Despite attempts to backtrack under recognition that the US and European states are critical of this turn in official Israeli state policy, Netanyahu’s promise to bury the two-state solution in favour of a policy of further annexation has become the Israeli government’s official intent, and has been enthusiastically endorsed by leading ministers and key advisers.

[…]

The Palestinian Authority (PA) based in the West Bank also appears to have rejected a key principle of the Oslo peace paradigm—that of bilateral negotiations under the supervision of the US. Despite a herculean effort by US Secretary of State, John Kerry, to bring the two parties to the negotiating table, in response to the lack of movement towards final status issues and continued settlement expansion (amongst other issues), the Palestinian political elite have withdrawn from negotiations and resumed attempts to ‘internationalise the struggle’ by seeking membership of international organisations such as the United Nations (UN), and signing international treaties such as the Rome Statute, the founding treaty of the International Criminal Court. This change of direction is part of a rethink in the PA and PLO’s strategy rooted in wider discussions and debates. The publication of a document by the Palestine Strategy Study Group (PSSG) in August 2008, the production of which involved many members of the Palestinian political elite (and whose recommendations were studiously discussed at the highest levels of the PA and PLO), showed widespread discontent with the bilateral negotiations framework and suggested ways in which Palestinians could ‘regain the initiative’.

[…]

And yet despite these changes in official Palestinian and Israeli political strategies that signal a deepening of the crisis, donors and the ‘international community’ are reluctant to accept the failure of the Oslo peace paradigm. This political myopia has meant the persistence of a framework that is increasingly divorced from the possibility of a just and sustainable peace. It is also acting as an ideological straitjacket by shutting out alternative interpretations. This special issue seeks a way out of this political and intellectual dead end.
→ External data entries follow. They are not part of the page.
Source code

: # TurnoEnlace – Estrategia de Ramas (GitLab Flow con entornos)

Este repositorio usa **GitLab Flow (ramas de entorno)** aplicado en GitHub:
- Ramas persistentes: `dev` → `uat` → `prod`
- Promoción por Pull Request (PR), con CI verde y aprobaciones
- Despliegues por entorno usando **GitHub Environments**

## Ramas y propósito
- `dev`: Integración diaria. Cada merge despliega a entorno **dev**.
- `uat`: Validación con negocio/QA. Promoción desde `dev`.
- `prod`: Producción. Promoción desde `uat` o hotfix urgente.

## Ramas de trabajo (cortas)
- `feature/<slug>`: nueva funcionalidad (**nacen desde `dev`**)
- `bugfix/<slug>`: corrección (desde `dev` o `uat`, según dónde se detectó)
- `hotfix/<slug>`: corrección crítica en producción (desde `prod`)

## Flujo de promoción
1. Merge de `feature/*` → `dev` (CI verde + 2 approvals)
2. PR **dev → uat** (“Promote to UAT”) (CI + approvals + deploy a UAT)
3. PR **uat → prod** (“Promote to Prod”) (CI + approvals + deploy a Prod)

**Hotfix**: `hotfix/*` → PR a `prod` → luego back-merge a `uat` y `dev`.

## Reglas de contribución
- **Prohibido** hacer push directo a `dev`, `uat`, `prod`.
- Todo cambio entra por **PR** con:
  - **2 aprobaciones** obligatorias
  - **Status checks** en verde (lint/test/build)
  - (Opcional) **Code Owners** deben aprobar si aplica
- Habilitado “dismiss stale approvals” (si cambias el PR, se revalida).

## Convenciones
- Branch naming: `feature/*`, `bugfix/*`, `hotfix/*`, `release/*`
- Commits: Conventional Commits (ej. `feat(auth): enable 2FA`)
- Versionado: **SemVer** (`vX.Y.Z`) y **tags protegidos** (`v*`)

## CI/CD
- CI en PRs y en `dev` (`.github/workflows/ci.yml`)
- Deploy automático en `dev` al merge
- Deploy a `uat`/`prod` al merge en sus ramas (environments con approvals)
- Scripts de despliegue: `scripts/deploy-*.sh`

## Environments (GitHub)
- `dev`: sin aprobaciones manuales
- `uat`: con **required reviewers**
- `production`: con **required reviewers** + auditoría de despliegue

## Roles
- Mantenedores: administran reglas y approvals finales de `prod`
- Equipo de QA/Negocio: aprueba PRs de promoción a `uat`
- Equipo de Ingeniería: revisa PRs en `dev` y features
In pursuit of this, our various contributions undertake what we regard to be two key tasks: first, to critically analyse the perceptions underpinning the Oslo paradigm and the transformations instituted by its implementation; and second, to assess some alternative ways of understanding the situation rooted in new strategies of resistance that have emerged in the context of these transformations in the post-Oslo landscape.

[…]

Taken as a whole, the articles in this special issue aim to ignite conversations on the conflict that are not based within abstracted debates that centre upon the peace process itself—but that begin from within the realities and geographies of both the continually transforming land of Palestine-Israel and the voices, struggles, worldviews and imaginings of the future of the people who presently inhabit it. For it is by highlighting these transformations, and from within these points of beginning, that we believe more hopeful pathways for alternative ways forward can be collectively imagined, articulated, debated and built.